Nel 2008, segnalato da Giuseppe Billi, riceve l’invito ad esporre al Museo Stauròs di Teramo in occasione della XIII Biennale di Arte Sacra Contemporanea, con l’installazione Magnificat. Espone con la personale Testimonianze, presso Galerie De Glorie Fine Art, Den Haag, Olanda.
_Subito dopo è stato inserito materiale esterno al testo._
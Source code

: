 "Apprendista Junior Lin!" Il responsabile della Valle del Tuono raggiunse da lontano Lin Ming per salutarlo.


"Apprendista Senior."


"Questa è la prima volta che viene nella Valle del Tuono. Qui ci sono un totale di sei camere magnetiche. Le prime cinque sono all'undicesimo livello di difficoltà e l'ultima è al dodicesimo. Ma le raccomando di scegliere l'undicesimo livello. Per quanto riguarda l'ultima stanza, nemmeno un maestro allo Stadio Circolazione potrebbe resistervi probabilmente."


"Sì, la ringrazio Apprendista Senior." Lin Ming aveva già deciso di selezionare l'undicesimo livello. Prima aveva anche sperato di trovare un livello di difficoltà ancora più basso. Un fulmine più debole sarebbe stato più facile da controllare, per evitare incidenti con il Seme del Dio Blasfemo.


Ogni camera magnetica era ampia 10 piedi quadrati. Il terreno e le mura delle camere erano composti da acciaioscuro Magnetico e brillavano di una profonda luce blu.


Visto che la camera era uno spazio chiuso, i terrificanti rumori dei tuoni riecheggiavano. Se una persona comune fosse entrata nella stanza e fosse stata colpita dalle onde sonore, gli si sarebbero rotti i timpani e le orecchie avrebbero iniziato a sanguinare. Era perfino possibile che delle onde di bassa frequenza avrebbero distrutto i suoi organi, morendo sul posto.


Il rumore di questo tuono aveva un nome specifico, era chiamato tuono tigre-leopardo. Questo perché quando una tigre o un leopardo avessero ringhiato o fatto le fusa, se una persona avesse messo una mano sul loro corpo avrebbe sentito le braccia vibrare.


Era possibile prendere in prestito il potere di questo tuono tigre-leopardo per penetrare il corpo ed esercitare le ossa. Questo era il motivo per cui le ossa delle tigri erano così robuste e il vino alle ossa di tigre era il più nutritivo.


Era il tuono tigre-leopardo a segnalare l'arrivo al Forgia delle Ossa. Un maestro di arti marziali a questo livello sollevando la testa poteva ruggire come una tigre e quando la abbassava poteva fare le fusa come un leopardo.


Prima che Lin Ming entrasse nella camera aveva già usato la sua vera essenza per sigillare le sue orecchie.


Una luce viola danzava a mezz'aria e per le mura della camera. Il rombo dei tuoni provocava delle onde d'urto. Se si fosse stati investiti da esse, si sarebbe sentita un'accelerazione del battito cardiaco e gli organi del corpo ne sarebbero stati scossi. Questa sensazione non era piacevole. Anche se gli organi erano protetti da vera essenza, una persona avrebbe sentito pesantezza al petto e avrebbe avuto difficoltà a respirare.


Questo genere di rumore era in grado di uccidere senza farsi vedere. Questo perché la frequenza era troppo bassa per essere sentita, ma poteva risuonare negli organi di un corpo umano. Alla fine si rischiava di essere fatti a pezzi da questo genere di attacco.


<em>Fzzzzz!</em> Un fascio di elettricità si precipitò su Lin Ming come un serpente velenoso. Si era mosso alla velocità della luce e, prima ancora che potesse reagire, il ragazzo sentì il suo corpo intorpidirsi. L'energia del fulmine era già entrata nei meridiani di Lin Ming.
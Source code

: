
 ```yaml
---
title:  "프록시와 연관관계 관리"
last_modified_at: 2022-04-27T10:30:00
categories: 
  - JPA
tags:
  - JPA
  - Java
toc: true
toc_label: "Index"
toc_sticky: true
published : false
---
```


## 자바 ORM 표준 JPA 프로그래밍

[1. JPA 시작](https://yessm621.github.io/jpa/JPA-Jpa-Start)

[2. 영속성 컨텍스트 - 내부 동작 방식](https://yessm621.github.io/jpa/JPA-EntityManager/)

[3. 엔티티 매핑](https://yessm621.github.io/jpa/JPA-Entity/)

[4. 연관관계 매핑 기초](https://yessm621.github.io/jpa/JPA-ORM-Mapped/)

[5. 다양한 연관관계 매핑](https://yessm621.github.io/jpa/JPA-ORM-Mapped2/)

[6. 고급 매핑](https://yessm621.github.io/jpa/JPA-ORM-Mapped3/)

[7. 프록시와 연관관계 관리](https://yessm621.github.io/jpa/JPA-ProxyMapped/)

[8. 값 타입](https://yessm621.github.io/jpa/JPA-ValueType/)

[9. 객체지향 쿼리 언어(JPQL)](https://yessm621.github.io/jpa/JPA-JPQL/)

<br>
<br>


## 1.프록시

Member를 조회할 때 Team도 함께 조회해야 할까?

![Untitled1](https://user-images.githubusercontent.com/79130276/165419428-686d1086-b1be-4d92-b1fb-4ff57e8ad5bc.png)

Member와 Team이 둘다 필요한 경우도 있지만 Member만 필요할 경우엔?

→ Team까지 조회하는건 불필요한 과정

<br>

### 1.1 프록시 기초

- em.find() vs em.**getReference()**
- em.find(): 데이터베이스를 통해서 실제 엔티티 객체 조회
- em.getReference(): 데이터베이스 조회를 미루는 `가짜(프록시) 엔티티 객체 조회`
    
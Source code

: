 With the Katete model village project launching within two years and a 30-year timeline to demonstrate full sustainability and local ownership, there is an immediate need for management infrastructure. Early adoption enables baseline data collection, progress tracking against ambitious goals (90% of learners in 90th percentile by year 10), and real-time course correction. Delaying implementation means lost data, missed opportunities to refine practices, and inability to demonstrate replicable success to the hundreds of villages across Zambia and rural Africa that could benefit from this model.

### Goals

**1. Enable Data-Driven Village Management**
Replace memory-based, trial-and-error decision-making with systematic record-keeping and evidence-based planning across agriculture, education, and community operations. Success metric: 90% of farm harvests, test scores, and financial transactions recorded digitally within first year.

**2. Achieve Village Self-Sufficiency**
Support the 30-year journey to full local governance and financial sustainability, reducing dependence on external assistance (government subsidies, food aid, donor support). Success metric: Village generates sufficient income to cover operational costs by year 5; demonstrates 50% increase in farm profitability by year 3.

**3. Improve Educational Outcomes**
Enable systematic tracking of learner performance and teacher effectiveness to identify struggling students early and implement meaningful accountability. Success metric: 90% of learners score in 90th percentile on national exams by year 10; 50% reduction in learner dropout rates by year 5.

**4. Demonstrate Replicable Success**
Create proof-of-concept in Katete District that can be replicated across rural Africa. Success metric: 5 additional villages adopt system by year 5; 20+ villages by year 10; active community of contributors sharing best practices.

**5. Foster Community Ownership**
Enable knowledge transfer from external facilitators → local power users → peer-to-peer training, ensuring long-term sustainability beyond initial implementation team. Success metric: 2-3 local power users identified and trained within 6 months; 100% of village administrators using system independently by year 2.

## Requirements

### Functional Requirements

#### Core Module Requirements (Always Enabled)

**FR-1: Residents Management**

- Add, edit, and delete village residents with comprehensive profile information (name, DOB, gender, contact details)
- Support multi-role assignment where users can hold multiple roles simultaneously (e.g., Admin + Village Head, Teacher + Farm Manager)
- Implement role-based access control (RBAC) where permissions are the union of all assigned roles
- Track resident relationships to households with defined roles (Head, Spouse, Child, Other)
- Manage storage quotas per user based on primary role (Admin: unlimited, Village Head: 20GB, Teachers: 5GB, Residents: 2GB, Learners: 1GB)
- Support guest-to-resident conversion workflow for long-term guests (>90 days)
Nel 2009, invitato da Maurizio Vanni, direttore del Lucca Center of Contemporary Art, realizza l’istallazione permanente (De)contaminazione per il progetto “Bisogni d’artista” all’interno del museo. Nello stesso anno viene selezionato e partecipa con la scultura (S)confinare all’evento “Oltre il limite”, XX Anniversario della caduta del Muro di Berlino 1989-2009 – PLAZA International Contemporary Art Exhibition, Milano. Questa opera monumentale sarà successivamente acquisita dalla Fundacion Pablo Atchugarry, Museo di Arte Contemporanea, in Uruguay. Un suo lavoro viene collocato nel Museo Artisti Pratesi del ‘900 e Contemporanei, Collezione Franco Bertini, all’interno della Fondazione Opera Santa Rita, Prato. Espone con la personale Segni, presso Galerie De Glorie Fine Art, Oosterbeek, Olanda.